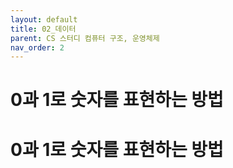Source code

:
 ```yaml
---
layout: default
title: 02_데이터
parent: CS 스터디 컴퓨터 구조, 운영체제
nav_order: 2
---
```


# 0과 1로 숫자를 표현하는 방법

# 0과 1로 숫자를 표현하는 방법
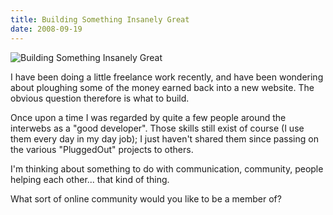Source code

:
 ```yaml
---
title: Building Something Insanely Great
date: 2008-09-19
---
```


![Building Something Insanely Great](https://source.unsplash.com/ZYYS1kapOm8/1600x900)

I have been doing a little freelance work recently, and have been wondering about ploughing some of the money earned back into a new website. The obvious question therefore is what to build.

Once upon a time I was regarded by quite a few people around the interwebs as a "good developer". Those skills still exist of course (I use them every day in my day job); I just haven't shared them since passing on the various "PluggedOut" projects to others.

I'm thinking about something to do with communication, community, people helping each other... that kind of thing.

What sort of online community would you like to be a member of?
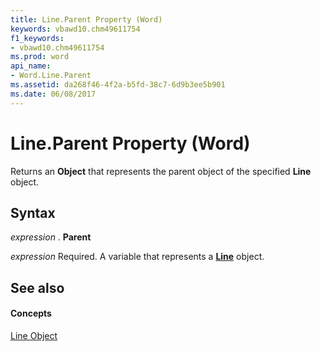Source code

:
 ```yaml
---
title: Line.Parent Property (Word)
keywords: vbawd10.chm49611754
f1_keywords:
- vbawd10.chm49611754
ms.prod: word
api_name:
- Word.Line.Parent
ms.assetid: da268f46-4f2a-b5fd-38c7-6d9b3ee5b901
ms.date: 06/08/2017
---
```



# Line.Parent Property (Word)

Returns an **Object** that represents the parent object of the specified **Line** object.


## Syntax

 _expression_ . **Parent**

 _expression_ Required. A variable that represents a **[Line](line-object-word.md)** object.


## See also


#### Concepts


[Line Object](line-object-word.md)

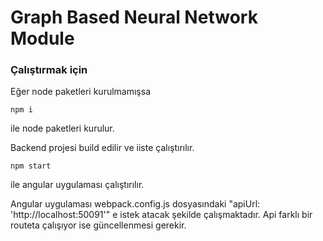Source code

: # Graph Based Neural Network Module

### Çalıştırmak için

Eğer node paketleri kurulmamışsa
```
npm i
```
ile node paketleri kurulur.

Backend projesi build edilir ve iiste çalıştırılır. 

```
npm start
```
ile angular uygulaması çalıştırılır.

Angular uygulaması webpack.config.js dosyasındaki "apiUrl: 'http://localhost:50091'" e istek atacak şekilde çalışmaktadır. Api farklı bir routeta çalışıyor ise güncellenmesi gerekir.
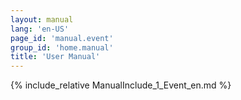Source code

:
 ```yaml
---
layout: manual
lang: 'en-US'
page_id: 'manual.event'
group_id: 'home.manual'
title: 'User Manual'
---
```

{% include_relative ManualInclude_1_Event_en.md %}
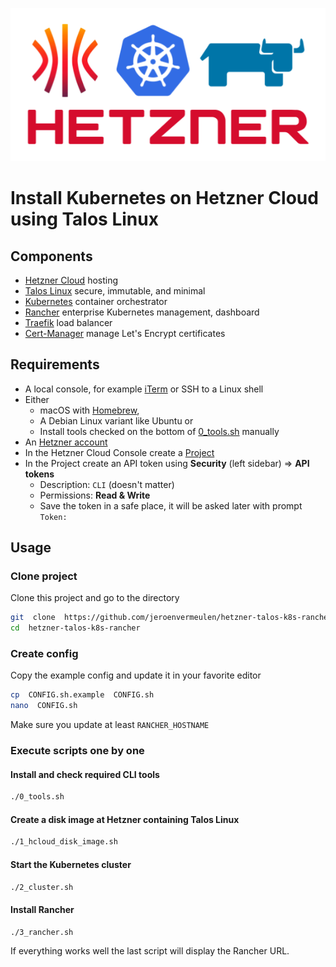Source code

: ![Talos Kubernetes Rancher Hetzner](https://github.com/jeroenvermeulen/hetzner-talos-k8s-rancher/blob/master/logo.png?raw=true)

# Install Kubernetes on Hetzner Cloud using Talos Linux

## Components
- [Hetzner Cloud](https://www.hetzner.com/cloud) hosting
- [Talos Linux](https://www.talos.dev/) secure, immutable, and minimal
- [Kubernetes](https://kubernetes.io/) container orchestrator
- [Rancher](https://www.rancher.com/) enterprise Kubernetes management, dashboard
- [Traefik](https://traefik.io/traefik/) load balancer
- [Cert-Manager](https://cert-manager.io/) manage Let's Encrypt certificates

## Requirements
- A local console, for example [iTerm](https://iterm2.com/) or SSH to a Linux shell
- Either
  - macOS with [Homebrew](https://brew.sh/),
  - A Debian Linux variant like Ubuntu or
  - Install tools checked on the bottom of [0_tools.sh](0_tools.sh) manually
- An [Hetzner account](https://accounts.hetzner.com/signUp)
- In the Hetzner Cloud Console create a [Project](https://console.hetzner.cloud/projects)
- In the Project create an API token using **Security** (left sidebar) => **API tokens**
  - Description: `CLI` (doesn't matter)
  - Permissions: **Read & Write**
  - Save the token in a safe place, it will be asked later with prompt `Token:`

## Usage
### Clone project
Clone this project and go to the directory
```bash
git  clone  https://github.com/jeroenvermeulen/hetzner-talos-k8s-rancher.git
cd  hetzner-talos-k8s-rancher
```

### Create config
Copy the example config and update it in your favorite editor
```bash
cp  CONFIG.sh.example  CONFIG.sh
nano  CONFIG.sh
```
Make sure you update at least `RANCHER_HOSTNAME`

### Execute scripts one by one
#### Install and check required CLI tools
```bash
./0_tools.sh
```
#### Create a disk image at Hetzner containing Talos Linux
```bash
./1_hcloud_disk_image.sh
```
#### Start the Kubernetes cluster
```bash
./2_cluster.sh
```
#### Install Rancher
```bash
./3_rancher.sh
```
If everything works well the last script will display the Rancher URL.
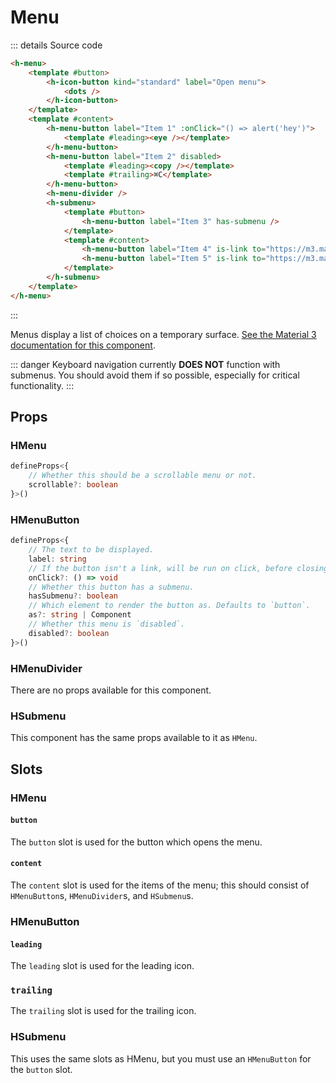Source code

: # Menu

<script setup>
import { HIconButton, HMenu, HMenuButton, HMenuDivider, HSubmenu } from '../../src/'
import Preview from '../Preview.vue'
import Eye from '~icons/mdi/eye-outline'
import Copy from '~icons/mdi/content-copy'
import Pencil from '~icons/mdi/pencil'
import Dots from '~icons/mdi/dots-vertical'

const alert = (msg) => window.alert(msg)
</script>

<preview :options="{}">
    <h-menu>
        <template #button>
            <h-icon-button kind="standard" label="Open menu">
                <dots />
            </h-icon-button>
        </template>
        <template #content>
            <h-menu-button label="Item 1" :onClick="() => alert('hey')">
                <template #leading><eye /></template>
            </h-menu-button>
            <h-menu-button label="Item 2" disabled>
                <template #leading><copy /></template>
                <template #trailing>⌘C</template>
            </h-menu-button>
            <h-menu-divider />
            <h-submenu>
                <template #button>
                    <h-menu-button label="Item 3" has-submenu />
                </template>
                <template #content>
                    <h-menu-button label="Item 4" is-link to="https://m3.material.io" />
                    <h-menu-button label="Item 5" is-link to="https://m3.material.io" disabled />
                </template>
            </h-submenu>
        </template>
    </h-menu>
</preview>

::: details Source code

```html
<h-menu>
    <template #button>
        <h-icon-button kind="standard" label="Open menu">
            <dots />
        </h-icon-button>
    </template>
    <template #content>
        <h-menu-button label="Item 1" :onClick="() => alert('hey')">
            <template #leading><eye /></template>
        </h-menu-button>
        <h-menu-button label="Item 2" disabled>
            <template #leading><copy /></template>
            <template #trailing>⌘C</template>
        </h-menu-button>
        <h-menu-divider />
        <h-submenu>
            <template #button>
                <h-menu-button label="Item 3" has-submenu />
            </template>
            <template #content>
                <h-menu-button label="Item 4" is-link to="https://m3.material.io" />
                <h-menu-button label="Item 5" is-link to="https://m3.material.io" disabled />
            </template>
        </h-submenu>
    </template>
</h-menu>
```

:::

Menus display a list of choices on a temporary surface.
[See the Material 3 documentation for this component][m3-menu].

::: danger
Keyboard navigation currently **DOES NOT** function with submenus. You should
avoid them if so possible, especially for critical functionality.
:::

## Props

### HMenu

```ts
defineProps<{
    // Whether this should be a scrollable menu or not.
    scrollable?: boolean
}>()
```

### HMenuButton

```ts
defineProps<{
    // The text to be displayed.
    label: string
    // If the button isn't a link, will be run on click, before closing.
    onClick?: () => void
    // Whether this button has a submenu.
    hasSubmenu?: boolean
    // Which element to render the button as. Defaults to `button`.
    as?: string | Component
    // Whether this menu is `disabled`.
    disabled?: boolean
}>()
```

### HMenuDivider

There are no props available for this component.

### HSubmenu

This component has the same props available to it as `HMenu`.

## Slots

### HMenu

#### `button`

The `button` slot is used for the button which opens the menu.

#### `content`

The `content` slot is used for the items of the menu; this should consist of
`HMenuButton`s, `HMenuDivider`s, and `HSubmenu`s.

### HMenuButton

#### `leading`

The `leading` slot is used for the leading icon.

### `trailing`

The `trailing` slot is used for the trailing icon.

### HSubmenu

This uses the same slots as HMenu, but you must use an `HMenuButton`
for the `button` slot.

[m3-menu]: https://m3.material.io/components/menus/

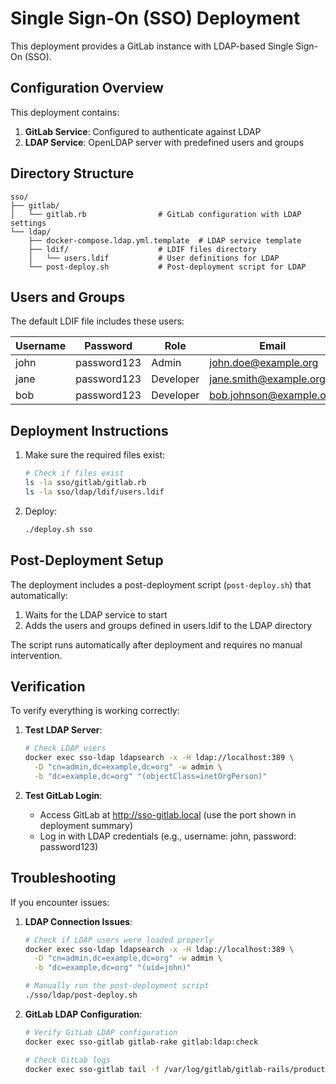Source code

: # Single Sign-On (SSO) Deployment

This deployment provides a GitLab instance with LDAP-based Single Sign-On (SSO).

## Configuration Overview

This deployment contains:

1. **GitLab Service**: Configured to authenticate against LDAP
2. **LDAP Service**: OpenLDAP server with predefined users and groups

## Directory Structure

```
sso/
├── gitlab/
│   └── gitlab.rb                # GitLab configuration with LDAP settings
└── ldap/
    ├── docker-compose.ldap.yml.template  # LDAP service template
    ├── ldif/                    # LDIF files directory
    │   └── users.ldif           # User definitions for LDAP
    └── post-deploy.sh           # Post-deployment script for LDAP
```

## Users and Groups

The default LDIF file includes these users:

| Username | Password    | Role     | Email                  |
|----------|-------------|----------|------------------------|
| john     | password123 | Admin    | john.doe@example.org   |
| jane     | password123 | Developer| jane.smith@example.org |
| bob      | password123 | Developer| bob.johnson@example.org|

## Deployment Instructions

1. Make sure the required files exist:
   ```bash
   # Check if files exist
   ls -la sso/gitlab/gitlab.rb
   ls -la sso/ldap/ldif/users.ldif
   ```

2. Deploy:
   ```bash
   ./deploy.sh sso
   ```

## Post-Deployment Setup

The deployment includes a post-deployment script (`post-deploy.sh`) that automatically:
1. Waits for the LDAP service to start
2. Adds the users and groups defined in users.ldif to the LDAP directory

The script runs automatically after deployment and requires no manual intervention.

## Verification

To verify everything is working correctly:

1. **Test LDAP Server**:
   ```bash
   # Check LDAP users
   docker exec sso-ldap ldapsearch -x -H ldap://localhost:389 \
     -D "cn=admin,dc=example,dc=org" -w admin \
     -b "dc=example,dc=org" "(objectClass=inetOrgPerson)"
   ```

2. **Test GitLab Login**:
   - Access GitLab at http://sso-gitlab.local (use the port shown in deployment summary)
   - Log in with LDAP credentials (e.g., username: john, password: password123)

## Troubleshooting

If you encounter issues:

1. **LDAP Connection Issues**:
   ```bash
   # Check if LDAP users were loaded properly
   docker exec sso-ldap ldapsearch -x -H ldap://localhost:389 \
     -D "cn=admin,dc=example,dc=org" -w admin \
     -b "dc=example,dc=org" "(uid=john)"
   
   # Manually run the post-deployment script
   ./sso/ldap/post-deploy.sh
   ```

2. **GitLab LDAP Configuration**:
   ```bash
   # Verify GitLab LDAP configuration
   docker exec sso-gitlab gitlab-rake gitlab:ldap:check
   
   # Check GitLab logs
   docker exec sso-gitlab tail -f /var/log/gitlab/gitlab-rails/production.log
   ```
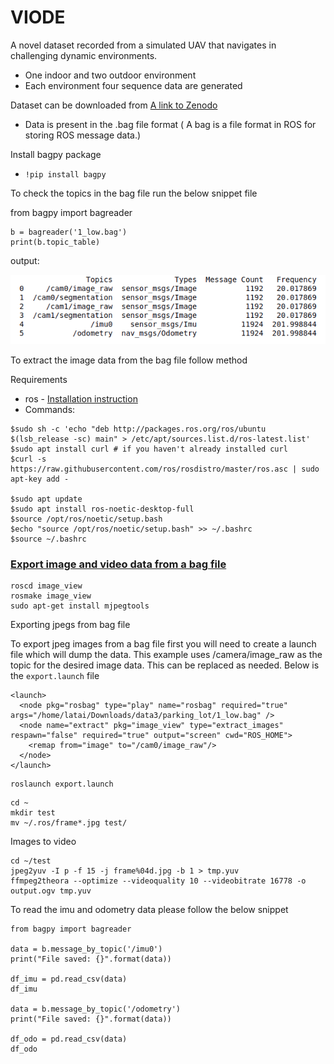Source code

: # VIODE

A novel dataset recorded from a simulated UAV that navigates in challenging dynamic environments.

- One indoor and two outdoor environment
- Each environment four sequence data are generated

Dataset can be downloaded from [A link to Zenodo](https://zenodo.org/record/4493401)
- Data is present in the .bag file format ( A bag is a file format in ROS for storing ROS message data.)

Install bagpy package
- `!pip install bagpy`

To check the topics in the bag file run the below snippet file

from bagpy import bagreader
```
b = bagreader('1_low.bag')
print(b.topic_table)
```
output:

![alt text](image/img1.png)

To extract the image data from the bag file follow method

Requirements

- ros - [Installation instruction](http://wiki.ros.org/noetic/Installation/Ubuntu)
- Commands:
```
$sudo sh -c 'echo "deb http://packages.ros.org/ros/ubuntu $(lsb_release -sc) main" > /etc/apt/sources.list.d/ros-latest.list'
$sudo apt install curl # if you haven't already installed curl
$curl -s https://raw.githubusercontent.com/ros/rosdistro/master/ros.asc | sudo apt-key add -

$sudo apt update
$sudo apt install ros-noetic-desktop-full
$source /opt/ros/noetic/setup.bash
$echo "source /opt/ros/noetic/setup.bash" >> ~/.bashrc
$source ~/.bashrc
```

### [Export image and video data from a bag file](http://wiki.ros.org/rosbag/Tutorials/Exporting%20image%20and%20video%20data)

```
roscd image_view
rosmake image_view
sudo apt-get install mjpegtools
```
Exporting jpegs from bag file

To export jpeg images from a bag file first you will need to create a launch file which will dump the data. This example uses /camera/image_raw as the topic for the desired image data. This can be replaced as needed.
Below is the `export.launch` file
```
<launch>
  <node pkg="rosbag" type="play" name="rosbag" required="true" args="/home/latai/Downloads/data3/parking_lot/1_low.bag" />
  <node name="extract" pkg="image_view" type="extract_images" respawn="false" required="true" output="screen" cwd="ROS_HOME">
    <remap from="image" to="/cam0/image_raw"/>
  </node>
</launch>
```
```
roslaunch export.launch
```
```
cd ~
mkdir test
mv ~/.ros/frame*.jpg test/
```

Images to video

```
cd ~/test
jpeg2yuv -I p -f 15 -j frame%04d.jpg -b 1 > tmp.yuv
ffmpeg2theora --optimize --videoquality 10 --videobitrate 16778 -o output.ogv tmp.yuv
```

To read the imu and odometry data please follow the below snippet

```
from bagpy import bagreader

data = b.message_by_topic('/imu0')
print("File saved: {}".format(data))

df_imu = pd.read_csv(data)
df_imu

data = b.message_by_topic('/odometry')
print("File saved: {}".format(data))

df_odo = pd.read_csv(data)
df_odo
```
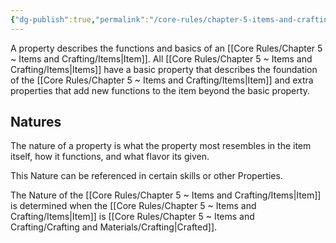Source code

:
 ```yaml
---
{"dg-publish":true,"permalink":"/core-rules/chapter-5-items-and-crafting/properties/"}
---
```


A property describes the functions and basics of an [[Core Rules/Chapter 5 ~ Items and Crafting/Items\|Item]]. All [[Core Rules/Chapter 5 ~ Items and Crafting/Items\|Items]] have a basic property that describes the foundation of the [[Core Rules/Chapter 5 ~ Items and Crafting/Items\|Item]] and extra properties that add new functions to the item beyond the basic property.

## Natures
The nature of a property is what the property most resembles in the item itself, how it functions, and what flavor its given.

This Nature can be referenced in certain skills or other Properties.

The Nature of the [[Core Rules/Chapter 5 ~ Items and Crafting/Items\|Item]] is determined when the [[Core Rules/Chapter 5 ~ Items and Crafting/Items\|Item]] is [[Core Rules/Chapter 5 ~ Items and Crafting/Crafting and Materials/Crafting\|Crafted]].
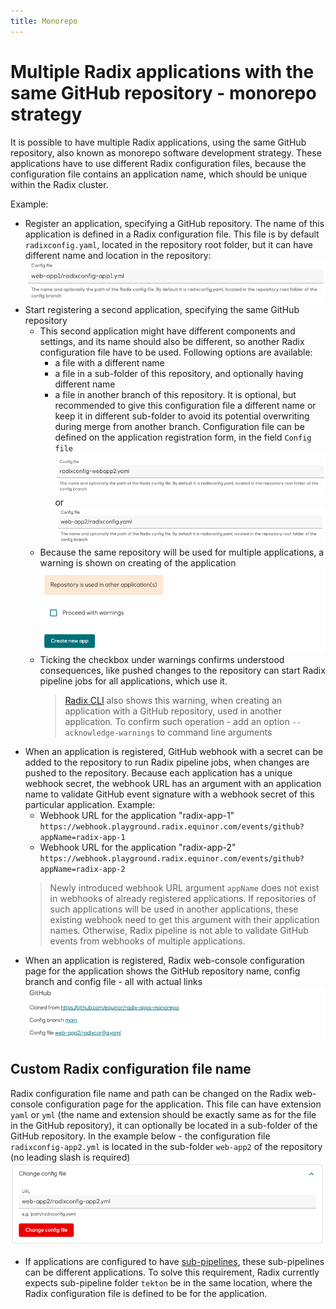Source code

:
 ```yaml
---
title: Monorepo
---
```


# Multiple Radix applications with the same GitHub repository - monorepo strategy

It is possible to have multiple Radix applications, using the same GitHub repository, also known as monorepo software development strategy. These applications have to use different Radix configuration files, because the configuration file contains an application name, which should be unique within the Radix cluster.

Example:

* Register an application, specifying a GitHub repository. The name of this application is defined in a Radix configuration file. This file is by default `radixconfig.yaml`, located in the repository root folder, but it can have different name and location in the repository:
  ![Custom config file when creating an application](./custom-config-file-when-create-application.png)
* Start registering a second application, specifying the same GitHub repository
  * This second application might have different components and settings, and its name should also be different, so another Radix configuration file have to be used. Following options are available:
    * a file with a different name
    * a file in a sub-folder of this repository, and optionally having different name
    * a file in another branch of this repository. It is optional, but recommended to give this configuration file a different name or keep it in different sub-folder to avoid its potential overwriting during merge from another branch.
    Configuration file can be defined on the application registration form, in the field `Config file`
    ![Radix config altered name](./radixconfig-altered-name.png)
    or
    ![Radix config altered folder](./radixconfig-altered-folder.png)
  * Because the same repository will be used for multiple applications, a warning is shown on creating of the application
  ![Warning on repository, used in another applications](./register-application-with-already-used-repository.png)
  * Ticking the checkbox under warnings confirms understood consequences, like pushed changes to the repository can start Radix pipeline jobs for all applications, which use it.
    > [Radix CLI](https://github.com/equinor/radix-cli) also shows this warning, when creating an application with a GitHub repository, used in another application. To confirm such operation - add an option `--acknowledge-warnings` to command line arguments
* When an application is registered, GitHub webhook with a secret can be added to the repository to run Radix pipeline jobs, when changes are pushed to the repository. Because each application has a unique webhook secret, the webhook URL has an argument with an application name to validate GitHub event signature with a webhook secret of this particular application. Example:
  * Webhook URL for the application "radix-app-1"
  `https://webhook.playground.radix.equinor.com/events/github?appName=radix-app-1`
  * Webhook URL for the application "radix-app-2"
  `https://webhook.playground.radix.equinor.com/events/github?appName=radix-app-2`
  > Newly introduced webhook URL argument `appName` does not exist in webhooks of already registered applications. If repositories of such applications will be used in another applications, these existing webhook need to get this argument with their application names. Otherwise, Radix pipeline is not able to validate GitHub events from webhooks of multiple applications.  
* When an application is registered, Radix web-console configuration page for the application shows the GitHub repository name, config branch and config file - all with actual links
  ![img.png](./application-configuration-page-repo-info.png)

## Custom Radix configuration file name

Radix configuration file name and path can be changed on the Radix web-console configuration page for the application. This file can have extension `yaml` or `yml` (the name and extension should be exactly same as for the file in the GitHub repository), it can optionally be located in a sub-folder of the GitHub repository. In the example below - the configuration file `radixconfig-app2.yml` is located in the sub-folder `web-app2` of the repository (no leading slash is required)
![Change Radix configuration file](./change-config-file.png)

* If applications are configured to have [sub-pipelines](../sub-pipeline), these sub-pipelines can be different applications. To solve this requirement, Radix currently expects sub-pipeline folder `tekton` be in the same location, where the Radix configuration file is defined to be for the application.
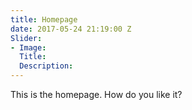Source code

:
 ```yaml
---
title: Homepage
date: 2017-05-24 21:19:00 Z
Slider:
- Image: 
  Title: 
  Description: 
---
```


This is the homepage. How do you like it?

—————

* [Activity]: For each line in the material above that contains the string "projects", make a copy.

* [Answer]:
Once upon a time I was regarded by quite a few people around the interwebs as a "good developer". Those skills still exist of course (I use them every day in my day job); I just haven't shared them since passing on the various "PluggedOut" projects to others.
- In the Hetzner Cloud Console create a [Project](https://console.hetzner.cloud/projects)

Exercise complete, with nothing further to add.